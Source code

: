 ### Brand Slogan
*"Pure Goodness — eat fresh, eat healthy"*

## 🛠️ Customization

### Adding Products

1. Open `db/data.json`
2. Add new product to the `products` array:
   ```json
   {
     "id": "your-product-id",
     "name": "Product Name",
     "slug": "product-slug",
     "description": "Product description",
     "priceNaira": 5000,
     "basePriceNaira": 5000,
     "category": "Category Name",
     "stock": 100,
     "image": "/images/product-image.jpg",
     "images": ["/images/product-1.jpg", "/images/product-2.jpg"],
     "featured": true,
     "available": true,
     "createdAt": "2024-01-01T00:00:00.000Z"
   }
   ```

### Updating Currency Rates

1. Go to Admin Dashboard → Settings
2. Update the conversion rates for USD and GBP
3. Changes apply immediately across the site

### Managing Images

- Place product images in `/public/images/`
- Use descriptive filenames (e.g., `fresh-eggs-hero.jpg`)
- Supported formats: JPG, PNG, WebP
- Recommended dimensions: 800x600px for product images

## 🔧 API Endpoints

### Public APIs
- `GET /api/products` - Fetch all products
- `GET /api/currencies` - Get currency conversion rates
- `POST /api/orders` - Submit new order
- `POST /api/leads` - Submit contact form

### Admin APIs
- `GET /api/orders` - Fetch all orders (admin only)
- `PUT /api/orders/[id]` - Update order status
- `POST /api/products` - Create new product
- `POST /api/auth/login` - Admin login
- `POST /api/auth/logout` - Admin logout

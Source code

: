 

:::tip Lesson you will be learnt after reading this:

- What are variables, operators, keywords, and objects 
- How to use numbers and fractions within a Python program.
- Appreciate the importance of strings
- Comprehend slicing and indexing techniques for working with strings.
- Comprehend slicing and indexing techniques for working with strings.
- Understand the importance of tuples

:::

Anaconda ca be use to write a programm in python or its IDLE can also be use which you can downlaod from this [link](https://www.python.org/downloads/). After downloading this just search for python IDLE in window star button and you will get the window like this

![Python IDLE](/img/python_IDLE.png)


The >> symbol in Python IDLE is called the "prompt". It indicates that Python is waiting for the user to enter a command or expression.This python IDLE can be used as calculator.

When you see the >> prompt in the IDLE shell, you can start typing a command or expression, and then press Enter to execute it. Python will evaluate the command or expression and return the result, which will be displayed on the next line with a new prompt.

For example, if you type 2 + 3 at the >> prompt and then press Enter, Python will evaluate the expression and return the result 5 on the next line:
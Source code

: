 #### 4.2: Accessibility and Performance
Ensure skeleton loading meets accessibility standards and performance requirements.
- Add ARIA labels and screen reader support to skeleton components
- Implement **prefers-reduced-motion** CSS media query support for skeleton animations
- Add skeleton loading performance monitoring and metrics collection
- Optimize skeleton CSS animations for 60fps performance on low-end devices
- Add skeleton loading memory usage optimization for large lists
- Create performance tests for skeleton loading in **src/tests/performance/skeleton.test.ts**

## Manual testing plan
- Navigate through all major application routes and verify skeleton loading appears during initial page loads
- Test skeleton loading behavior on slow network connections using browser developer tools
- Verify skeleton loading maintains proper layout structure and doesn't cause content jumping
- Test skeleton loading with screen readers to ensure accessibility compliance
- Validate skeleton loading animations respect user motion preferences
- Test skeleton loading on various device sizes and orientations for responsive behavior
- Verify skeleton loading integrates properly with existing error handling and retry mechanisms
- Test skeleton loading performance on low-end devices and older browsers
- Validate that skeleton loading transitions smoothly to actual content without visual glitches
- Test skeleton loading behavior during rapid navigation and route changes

· · ·

Print, without any change, the line containing "## Manual testing plan" and each line after it to the end of the material.

_EXERCISE RESPONSE_
## Manual testing plan
- Navigate through all major application routes and verify skeleton loading appears during initial page loads
- Test skeleton loading behavior on slow network connections using browser developer tools
- Verify skeleton loading maintains proper layout structure and doesn't cause content jumping
- Test skeleton loading with screen readers to ensure accessibility compliance
- Validate skeleton loading animations respect user motion preferences
- Test skeleton loading on various device sizes and orientations for responsive behavior
- Verify skeleton loading integrates properly with existing error handling and retry mechanisms
- Test skeleton loading performance on low-end devices and older browsers
- Validate that skeleton loading transitions smoothly to actual content without visual glitches
- Test skeleton loading behavior during rapid navigation and route changes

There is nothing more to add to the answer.